A shareholder can control certain aspects of the financial dealings within a company, but the extent of the control is limited, as is the responsibility or liability he has for failure on the part of the company.
Although the meaning of ownership has changed in that it has become a much more complex notion than “this is mine and that is yours,” the attitudes and beliefs that it once bred remain unchanged. To change these attitudes would need a prodigious exercise of thought and will, and it is easier and more comfortable–at least on the surface–to leave well enough alone. But, paradoxically, to leave well enough alone in this case means considerable rationalization, frustration, and even chaos. It would not be so bad if those who performed the magic of turning Cinderella shareholders into Queens for a Day were not taken in by their own magic; but they are.

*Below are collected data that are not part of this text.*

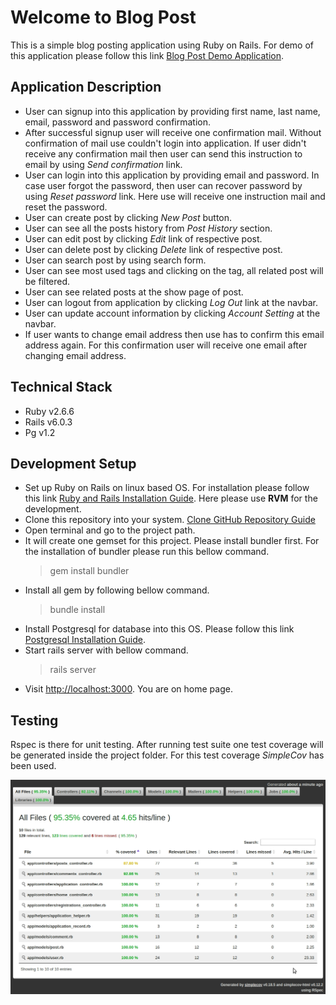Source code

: # Welcome to Blog Post

This is a simple blog posting application using Ruby on Rails. For demo of this application please follow this link [Blog Post Demo Application](https://blog-post-rails.herokuapp.com).

## Application Description
- User can signup into this application by providing first name, last name, email, password and password confirmation.
- After successful signup user will receive one confirmation mail. Without confirmation of mail use couldn't login into application. If user didn't receive any confirmation mail then user can send this instruction to email by using *Send confirmation* link.
- User can login into this application by providing email and password. In case user forgot the password, then user can recover password by using *Reset password* link. Here use will receive one instruction mail and reset the password.
- User can create post by clicking *New Post* button.
- User can see all the posts history from *Post History* section.
- User can edit post by clicking *Edit* link of respective post.
- User can delete post by clicking *Delete* link of respective post.
- User can search post by using search form.
- User can see most used tags and clicking on the tag, all related post will be filtered.
- User can see related posts at the show page of post.
- User can logout from application by clicking *Log Out* link at the navbar.
- User can update account information by clicking *Account Setting* at the navbar.
- If user wants to change email address then use has to confirm this email address again. For this confirmation user will receive one email after changing email address.

## Technical Stack
- Ruby v2.6.6
- Rails v6.0.3
- Pg v1.2

## Development Setup

- Set up Ruby on Rails on linux based OS. For installation please follow this link [Ruby and Rails Installation Guide](https://gorails.com/setup/ubuntu/18.04). Here please use **RVM** for the development.
- Clone this repository into your system. [Clone GitHub Repository Guide](https://help.github.com/en/github/creating-cloning-and-archiving-repositories/cloning-a-repository)
- Open terminal and go to the project path.
- It will create one gemset for this project. Please install bundler first. For the installation of bundler please run this bellow command.
  > gem install bundler
- Install all gem by following bellow command.
  > bundle install
- Install Postgresql for database into this OS. Please follow this link [Postgresql Installation Guide](https://www.digitalocean.com/community/tutorials/how-to-install-and-use-postgresql-on-ubuntu-18-04).
- Start rails server with bellow command.
    > rails server
- Visit [http://localhost:3000](http://localhost:3000). You are on home page.

## Testing

Rspec is there for unit testing. After running test suite one test coverage will be generated inside the project folder. For this test coverage *SimpleCov* has been used.

![test coverage](https://github.com/JhumurChatterjee/blog_post/blob/master/vendor/coverage.png?raw=true)
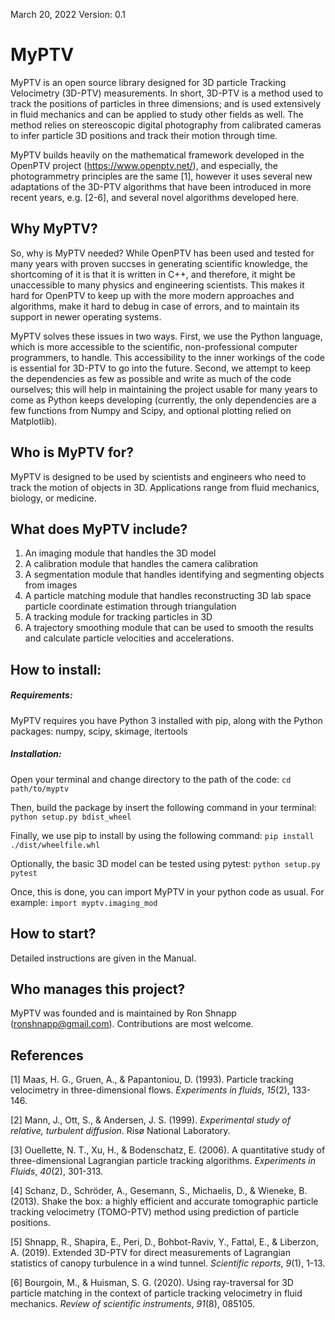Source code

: March 20, 2022
Version: 0.1

# MyPTV

MyPTV is an open source library designed for 3D particle Tracking Velocimetry (3D-PTV) measurements. In short, 3D-PTV is a method used to track the positions of particles in three dimensions; and is used extensively in fluid mechanics and can be applied to study other fields as well. The method relies on stereoscopic digital photography from calibrated cameras to infer particle 3D positions and track their motion through time. 

MyPTV builds heavily on the mathematical framework developed in the OpenPTV project (https://www.openptv.net/), and especially, the photogrammetry principles are the same [1], however it uses several new adaptations of the 3D-PTV algorithms that have been introduced in more recent years, e.g. [2-6], and several novel algorithms developed here.

## Why MyPTV?

So, why is MyPTV needed? While OpenPTV has been used and tested for many years with proven succses in generating scientific knowledge, the shortcoming of it is that it is written in C++, and therefore, it might be unaccessible to many physics and engineering scientists. This makes it hard for OpenPTV to keep up with the more modern approaches and algorithms, make it hard to debug in case of errors, and to maintain its support in newer operating systems. 

MyPTV solves these issues in two ways. First, we use the Python language, which is more accessible to the scientific, non-professional computer programmers, to handle. This accessibility to the inner workings of the code is essential for 3D-PTV to go into the future. Second, we attempt to keep the dependencies as few as possible and write as much of the code ourselves; this will help in maintaining the project usable for many years to come as Python keeps developing (currently, the only dependencies are a few functions from Numpy and Scipy, and optional plotting relied on Matplotlib). 

## Who is MyPTV for?

MyPTV is designed to be used by scientists and engineers who need to track the motion of objects in 3D. Applications range from fluid mechanics, biology, or medicine.  

## What does MyPTV include?

1) An imaging module that handles the 3D model
2) A calibration module that handles the camera calibration
3) A segmentation module that handles identifying and segmenting objects from images
4) A particle matching module that handles reconstructing 3D lab space particle coordinate estimation through triangulation
5) A tracking module for tracking particles in 3D
6) A trajectory smoothing module that can be used to smooth the results and calculate particle velocities and accelerations.

## How to install:

##### Requirements:

MyPTV requires you have Python 3 installed with pip, along with the Python packages: numpy, scipy, skimage, itertools

##### Installation:

Open your terminal and change directory to the path of the code:
	`cd path/to/myptv` 

Then, build the package by insert the following command in your terminal:
	`python setup.py bdist_wheel`

Finally, we use pip to install by using the following command: 
	`pip install ./dist/wheelfile.whl`

Optionally, the basic 3D model can be tested using pytest:
	`python setup.py pytest`

Once, this is done, you can import MyPTV in your python code as usual. For example:
	`import myptv.imaging_mod`

## How to start?

Detailed instructions are given in the Manual.

## Who manages this project?

MyPTV was founded and is maintained by Ron Shnapp (ronshnapp@gmail.com). Contributions are most welcome. 

## References

[1] Maas, H. G., Gruen, A., & Papantoniou, D. (1993). Particle tracking velocimetry in three-dimensional flows. *Experiments in fluids*, *15*(2), 133-146.

[2] Mann, J., Ott, S., & Andersen, J. S. (1999). *Experimental study of relative, turbulent diffusion*. Risø National Laboratory.

[3] Ouellette, N. T., Xu, H., & Bodenschatz, E. (2006). A quantitative study of three-dimensional Lagrangian particle tracking algorithms. *Experiments in Fluids*, *40*(2), 301-313.

[4] Schanz, D., Schröder, A., Gesemann, S., Michaelis, D., & Wieneke, B. (2013). Shake the box: a highly efficient and accurate tomographic particle tracking velocimetry (TOMO-PTV) method using prediction of particle positions.

[5] Shnapp, R., Shapira, E., Peri, D., Bohbot-Raviv, Y., Fattal, E., & Liberzon, A. (2019). Extended 3D-PTV for direct measurements of Lagrangian statistics of canopy turbulence in a wind tunnel. *Scientific reports*, *9*(1), 1-13.

[6] Bourgoin, M., & Huisman, S. G. (2020). Using ray-traversal for 3D particle matching in the context of particle tracking velocimetry in fluid mechanics. *Review of scientific instruments*, *91*(8), 085105.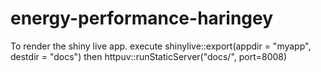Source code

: # energy-performance-haringey


To render the shiny live app. 
execute 
shinylive::export(appdir = "myapp", destdir = "docs")
then 
httpuv::runStaticServer("docs/", port=8008)

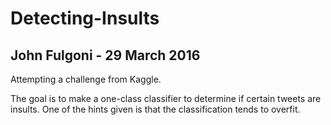 # Detecting-Insults
## John Fulgoni - 29 March 2016

Attempting a challenge from Kaggle.

The goal is to make a one-class classifier to determine if certain tweets are insults.
One of the hints given is that the classification tends to overfit.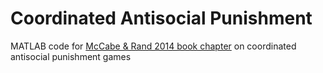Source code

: # Coordinated Antisocial Punishment
MATLAB code for [McCabe &amp; Rand 2014 book chapter](https://www.researchgate.net/publication/262970143_Coordinated_Punishment_Does_Not_Proliferate_When_Defectors_Can_Also_Punish_Cooperators) on coordinated antisocial punishment games
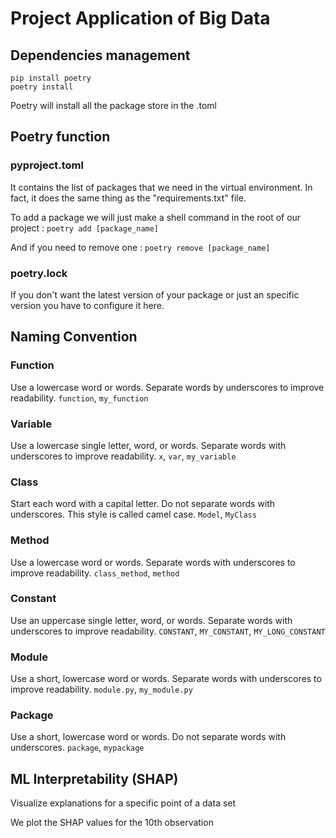 # Project Application of Big Data

## Dependencies management

	pip install poetry
	poetry install
	
Poetry will install all the package store in the .toml

## Poetry function
### pyproject.toml
It contains the list of packages that we need in the virtual environment. 
In fact, it does the same thing as the "requirements.txt" file.

To add a package we will just make a shell command in the root of our project :
	`poetry add [package_name]`
	
And if you need to remove one :
	`poetry remove [package_name]`
### poetry.lock
If you don't want the latest version of your package or just an specific version you have to configure it here.

## Naming Convention
### Function
Use a lowercase word or words. Separate words by underscores to improve readability.
`function`,  `my_function`

###  Variable
Use a lowercase single letter, word, or words. Separate words with underscores to improve readability.
`x`,  `var`,  `my_variable`

### Class
Start each word with a capital letter. Do not separate words with underscores. This style is called camel case.
`Model`,  `MyClass`

### Method
Use a lowercase word or words. Separate words with underscores to improve readability.
`class_method`,  `method`

### Constant
Use an uppercase single letter, word, or words. Separate words with underscores to improve readability.
`CONSTANT`,  `MY_CONSTANT`,  `MY_LONG_CONSTANT`

### Module

Use a short, lowercase word or words. Separate words with underscores to improve readability.
`module.py`,  `my_module.py`

### Package

Use a short, lowercase word or words. Do not separate words with underscores.
`package`,  `mypackage`

## ML Interpretability (SHAP)
Visualize explanations for a specific point of a data set

We plot the SHAP values for the 10th observation



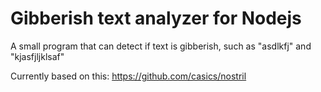 # Gibberish text analyzer for Nodejs

A small program that can detect if text is gibberish, such as "asdlkfj" and "kjasfjljklsaf"

Currently based on this: 
https://github.com/casics/nostril
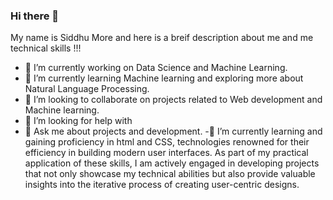 ### Hi there 👋

My name is Siddhu More and here is a breif description about me and me technical skills !!!




- 🔭 I’m currently working on Data Science and Machine Learning.
- 🌱 I’m currently learning Machine learning and exploring more about Natural Language Processing.
- 👯 I’m looking to collaborate on projects related to Web development and Machine learning.
- 🤔 I’m looking for help with 
- 💬 Ask me about projects and development. 
-🌱 I’m currently learning and gaining proficiency in html and CSS, technologies renowned for their efficiency in building modern user interfaces. As part of my practical application of these skills, I am actively engaged in developing projects that not only showcase my technical abilities but also provide valuable insights into the iterative process of creating user-centric designs.
  
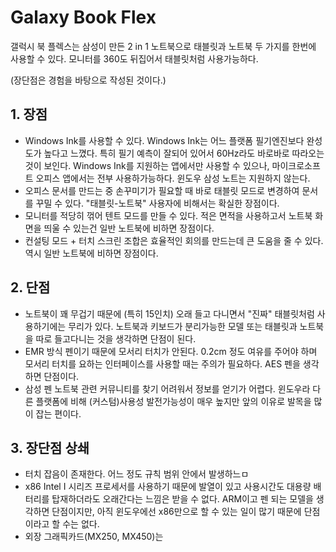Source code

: # Galaxy Book Flex

갤럭시 북 플렉스는 삼성이 만든 2 in 1 노트북으로 태블릿과 노트북 두 가지를 한번에 사용할 수 있다. 모니터를 360도 뒤집어서 태블릿처럼 사용가능하다.

(장단점은 경험을 바탕으로 작성된 것이다.)

## 1. 장점

- Windows Ink를 사용할 수 있다. Windows Ink는 어느 플랫폼 필기엔진보다 완성도가 높다고 느꼈다. 특히 필기 예측이 잘되어 있어서 60Hz라도 바로바로 따라오는 것이 보인다. Windows Ink를 지원하는 앱에서만 사용할 수 있으나, 마이크로소프트 오피스 앱에서는 전부 사용하가능하다. 윈도우 삼성 노트는 지원하지 않는다.
- 오피스 문서를 만드는 중 손꾸미기가 필요할 때 바로 태블릿 모드로 변경하여 문서를 꾸밀 수 있다. "태블릿-노트북" 사용자에 비해서는 확실한 장점이다.
- 모니터를 적당히 꺾어 텐트 모드를 만들 수 있다. 적은 면적을 사용하고서 노트북 화면을 띄울 수 있는건 일반 노트북에 비하면 장점이다.
- 컨설팅 모드 + 터치 스크린 조합은 효율적인 회의를 만드는데 큰 도움을 줄 수 있다. 역시 일반 노트북에 비하면 장점이다.


## 2. 단점

- 노트북이 꽤 무겁기 때문에 (특히 15인치) 오래 들고 다니면서 "진짜" 태블릿처럼 사용하기에는 무리가 있다. 노트북과 키보드가 분리가능한 모델 또는 태블릿과 노트북을 따로 들고다니는 것을 생각하면 단점이 된다.
- EMR 방식 펜이기 때문에 모서리 터치가 안된다. 0.2cm 정도 여유를 주어야 하며 모서리 터치를 요하는 인터페이스를 사용할 때는 주의가 필요하다. AES 펜을 생각하면 단점이다.
- 삼성 펜 노트북 관련 커뮤니티를 찾기 어려워서 정보를 얻기가 어렵다. 윈도우라 다른 플랫폼에 비해 (커스텀)사용성 발전가능성이 매우 높지만 앞의 이유로 발목을 많이 잡는 편이다.

## 3. 장단점 상쇄

- 터치 잡음이 존재한다. 어느 정도 규칙 범위 안에서 발생하느ㅁ
- x86 Intel I 시리즈 프로세서를 사용하기 때문에 발열이 있고 사용시간도 대용량 배터리를 탑재하더라도 오래간다는 느낌은 받을 수 없다. ARM이고 펜 되는 모델을 생각하면 단점이지만, 아직 윈도우에선 x86만으로 할 수 있는 일이 많기 때문에 단점이라고 할 수는 없다.
- 외장 그래픽카드(MX250, MX450)는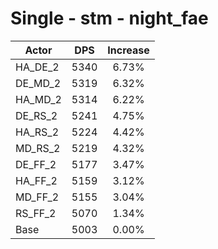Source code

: # Single - stm - night_fae
| Actor | DPS | Increase |
|---|:---:|:---:|
|HA_DE_2|5340|6.73%|
|DE_MD_2|5319|6.32%|
|HA_MD_2|5314|6.22%|
|DE_RS_2|5241|4.75%|
|HA_RS_2|5224|4.42%|
|MD_RS_2|5219|4.32%|
|DE_FF_2|5177|3.47%|
|HA_FF_2|5159|3.12%|
|MD_FF_2|5155|3.04%|
|RS_FF_2|5070|1.34%|
|Base|5003|0.00%|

One of the most pervasive dichotomies affecting our thinking and arising out of the univalent view is the management/employee dichotomy. A great deal of confusion has been created by this dichotomy because it naturally implies that managers are not employees. This implication is reinforced when managers discuss employees: “All that employees really want is as much money for as little work as they can get.” “A company is not there for the good of its employees.” And so on. When a manager says this, he is talking about them–the employees–not himself.
But the question naturally arises that if the manager is not an employee, what is he? This is where the shareholder-owner illusion becomes useful. Given the polarity “owner/employees” managers gravitate toward the belief in the univalent view of organization. Power, it is said, is vested at the top and percolates unidimensionally through the organization. This gives rise to the great emphasis that is put on the “organization chart” with the board of directors, and frequently even the shareholders, at the top.